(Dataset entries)
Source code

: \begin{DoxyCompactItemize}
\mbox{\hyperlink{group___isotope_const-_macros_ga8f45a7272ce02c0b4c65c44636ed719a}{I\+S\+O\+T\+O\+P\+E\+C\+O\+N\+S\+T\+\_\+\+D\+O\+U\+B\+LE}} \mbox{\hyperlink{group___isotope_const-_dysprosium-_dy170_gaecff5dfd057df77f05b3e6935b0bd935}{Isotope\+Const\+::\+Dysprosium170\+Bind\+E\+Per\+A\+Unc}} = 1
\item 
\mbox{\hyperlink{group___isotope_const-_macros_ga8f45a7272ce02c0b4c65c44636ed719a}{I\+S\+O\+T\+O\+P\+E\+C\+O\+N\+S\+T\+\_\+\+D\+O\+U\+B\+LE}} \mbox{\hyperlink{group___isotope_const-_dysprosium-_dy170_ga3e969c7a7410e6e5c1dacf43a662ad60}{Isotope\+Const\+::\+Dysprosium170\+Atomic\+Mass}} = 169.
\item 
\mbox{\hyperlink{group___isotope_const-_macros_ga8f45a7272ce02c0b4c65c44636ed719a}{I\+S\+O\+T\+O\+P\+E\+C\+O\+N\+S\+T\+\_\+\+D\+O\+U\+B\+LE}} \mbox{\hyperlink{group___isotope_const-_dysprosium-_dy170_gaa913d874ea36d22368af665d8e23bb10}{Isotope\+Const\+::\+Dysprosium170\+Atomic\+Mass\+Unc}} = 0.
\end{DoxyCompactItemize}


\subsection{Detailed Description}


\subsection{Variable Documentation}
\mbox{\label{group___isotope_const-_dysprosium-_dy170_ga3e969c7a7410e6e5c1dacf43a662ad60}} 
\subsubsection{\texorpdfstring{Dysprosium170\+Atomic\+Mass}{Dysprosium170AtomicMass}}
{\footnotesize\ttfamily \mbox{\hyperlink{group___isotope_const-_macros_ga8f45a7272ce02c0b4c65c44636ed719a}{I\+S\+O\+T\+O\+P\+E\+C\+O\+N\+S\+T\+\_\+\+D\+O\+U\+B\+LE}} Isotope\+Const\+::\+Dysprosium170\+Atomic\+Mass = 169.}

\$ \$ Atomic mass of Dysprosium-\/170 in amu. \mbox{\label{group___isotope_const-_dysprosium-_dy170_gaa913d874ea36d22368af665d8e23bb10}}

ASSIGNMENT =>
Pick each line holding the word "mbox" out of the data and copy it.

FINISHED TASK =>
\mbox{\hyperlink{group___isotope_const-_macros_ga8f45a7272ce02c0b4c65c44636ed719a}{I\+S\+O\+T\+O\+P\+E\+C\+O\+N\+S\+T\+\_\+\+D\+O\+U\+B\+LE}} \mbox{\hyperlink{group___isotope_const-_dysprosium-_dy170_gaecff5dfd057df77f05b3e6935b0bd935}{Isotope\+Const\+::\+Dysprosium170\+Bind\+E\+Per\+A\+Unc}} = 1
\mbox{\hyperlink{group___isotope_const-_macros_ga8f45a7272ce02c0b4c65c44636ed719a}{I\+S\+O\+T\+O\+P\+E\+C\+O\+N\+S\+T\+\_\+\+D\+O\+U\+B\+LE}} \mbox{\hyperlink{group___isotope_const-_dysprosium-_dy170_ga3e969c7a7410e6e5c1dacf43a662ad60}{Isotope\+Const\+::\+Dysprosium170\+Atomic\+Mass}} = 169.
\mbox{\hyperlink{group___isotope_const-_macros_ga8f45a7272ce02c0b4c65c44636ed719a}{I\+S\+O\+T\+O\+P\+E\+C\+O\+N\+S\+T\+\_\+\+D\+O\+U\+B\+LE}} \mbox{\hyperlink{group___isotope_const-_dysprosium-_dy170_gaa913d874ea36d22368af665d8e23bb10}{Isotope\+Const\+::\+Dysprosium170\+Atomic\+Mass\+Unc}} = 0.
\mbox{\label{group___isotope_const-_dysprosium-_dy170_ga3e969c7a7410e6e5c1dacf43a662ad60}} 
{\footnotesize\ttfamily \mbox{\hyperlink{group___isotope_const-_macros_ga8f45a7272ce02c0b4c65c44636ed719a}{I\+S\+O\+T\+O\+P\+E\+C\+O\+N\+S\+T\+\_\+\+D\+O\+U\+B\+LE}} Isotope\+Const\+::\+Dysprosium170\+Atomic\+Mass = 169.}
\$ \$ Atomic mass of Dysprosium-\/170 in amu. \mbox{\label{group___isotope_const-_dysprosium-_dy170_gaa913d874ea36d22368af665d8e23bb10}}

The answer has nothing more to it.